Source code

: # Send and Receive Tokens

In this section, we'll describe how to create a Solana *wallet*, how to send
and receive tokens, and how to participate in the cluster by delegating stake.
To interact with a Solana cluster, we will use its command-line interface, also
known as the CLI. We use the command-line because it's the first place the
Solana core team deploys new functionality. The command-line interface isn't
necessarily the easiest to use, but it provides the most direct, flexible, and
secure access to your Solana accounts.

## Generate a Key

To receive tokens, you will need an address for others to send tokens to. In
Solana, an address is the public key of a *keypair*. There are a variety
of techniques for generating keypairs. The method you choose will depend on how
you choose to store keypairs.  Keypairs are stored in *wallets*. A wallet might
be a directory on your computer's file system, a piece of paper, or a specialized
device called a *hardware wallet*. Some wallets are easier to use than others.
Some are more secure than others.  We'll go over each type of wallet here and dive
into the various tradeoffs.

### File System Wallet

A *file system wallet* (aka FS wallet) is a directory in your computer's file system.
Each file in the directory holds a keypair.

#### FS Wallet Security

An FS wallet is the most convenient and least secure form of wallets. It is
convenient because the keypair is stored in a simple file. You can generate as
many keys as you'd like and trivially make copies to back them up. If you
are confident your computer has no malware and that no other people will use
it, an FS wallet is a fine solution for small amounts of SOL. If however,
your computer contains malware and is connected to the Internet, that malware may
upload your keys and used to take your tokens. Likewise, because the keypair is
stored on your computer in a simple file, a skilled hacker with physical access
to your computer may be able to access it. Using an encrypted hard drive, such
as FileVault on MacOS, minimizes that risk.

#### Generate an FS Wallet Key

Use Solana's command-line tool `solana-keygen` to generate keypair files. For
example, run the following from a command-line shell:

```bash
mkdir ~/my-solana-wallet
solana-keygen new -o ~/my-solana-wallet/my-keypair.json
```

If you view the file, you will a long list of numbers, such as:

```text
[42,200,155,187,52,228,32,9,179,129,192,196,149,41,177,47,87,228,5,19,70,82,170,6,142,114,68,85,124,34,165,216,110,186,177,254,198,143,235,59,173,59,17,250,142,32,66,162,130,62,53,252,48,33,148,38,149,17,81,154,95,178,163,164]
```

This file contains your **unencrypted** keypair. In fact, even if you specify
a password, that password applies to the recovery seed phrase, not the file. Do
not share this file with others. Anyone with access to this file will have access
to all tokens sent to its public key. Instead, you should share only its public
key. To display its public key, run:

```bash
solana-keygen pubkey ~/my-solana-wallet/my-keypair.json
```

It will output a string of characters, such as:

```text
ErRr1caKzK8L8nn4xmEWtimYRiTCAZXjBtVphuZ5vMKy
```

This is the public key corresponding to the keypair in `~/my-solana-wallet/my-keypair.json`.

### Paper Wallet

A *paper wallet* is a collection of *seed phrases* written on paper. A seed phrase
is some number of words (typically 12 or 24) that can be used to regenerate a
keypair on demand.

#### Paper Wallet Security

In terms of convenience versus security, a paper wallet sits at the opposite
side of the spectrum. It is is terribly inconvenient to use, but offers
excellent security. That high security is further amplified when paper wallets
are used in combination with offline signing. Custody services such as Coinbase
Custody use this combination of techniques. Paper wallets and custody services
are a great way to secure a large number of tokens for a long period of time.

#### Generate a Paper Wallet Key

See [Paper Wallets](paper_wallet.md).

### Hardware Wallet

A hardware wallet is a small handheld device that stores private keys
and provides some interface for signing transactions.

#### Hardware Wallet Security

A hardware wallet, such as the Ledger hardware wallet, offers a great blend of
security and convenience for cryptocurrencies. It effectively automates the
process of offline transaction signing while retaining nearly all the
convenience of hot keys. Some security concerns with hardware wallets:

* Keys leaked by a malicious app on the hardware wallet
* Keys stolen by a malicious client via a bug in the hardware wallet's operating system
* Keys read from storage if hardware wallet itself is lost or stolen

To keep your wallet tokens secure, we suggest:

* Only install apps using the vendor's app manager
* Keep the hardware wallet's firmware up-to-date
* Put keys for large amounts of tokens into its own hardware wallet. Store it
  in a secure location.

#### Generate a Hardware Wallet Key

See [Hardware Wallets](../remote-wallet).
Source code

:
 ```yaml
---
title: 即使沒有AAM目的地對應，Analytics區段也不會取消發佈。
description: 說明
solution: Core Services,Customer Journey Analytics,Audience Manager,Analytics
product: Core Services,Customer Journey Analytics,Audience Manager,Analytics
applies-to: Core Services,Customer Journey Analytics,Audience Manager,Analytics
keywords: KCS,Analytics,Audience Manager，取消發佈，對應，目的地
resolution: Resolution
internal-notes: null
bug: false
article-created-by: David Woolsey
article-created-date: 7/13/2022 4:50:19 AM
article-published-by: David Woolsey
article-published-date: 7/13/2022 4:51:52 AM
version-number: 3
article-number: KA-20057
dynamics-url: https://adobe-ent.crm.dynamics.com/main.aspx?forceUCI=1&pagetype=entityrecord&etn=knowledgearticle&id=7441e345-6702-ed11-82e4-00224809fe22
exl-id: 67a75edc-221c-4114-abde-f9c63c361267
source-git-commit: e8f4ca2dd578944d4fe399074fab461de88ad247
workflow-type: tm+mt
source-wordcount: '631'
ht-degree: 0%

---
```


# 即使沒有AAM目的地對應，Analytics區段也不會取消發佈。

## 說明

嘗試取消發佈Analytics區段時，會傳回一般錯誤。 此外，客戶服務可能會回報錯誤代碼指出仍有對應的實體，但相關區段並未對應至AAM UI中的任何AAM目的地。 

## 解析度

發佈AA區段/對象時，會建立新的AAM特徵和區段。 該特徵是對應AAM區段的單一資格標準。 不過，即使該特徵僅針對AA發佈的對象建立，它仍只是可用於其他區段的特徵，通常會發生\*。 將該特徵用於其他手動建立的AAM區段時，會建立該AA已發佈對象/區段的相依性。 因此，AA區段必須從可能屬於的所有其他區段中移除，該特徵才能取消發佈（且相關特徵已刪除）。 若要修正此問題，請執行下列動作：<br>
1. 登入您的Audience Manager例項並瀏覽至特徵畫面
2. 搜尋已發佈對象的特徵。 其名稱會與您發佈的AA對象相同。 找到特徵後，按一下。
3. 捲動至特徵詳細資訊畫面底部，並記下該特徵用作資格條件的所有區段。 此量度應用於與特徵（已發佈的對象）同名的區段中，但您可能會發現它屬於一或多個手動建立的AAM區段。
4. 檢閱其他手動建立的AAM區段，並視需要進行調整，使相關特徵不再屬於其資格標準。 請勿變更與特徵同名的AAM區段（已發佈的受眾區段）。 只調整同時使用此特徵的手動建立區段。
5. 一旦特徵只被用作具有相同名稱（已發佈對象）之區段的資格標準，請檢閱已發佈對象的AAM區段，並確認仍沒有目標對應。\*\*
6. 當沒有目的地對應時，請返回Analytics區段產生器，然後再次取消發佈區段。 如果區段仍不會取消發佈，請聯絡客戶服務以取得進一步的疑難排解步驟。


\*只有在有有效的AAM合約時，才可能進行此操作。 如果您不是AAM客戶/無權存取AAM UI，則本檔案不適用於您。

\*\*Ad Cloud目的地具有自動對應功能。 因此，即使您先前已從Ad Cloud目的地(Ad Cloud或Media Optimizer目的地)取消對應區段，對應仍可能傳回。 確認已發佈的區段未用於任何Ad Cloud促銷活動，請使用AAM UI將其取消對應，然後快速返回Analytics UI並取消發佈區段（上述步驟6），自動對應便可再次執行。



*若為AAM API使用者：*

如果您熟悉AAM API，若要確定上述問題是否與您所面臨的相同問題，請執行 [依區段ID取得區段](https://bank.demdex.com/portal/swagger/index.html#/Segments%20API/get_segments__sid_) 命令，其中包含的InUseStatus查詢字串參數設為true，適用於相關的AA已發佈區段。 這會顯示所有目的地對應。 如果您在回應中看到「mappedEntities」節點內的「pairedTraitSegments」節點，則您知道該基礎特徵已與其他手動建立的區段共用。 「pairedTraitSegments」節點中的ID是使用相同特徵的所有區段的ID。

++++

■ **Work to complete**
Copy out each line of the data that has the word "small" in it.

■ **Expected answer**
it, an FS wallet is a fine solution for small amounts of SOL. If however,
A hardware wallet is a small handheld device that stores private keys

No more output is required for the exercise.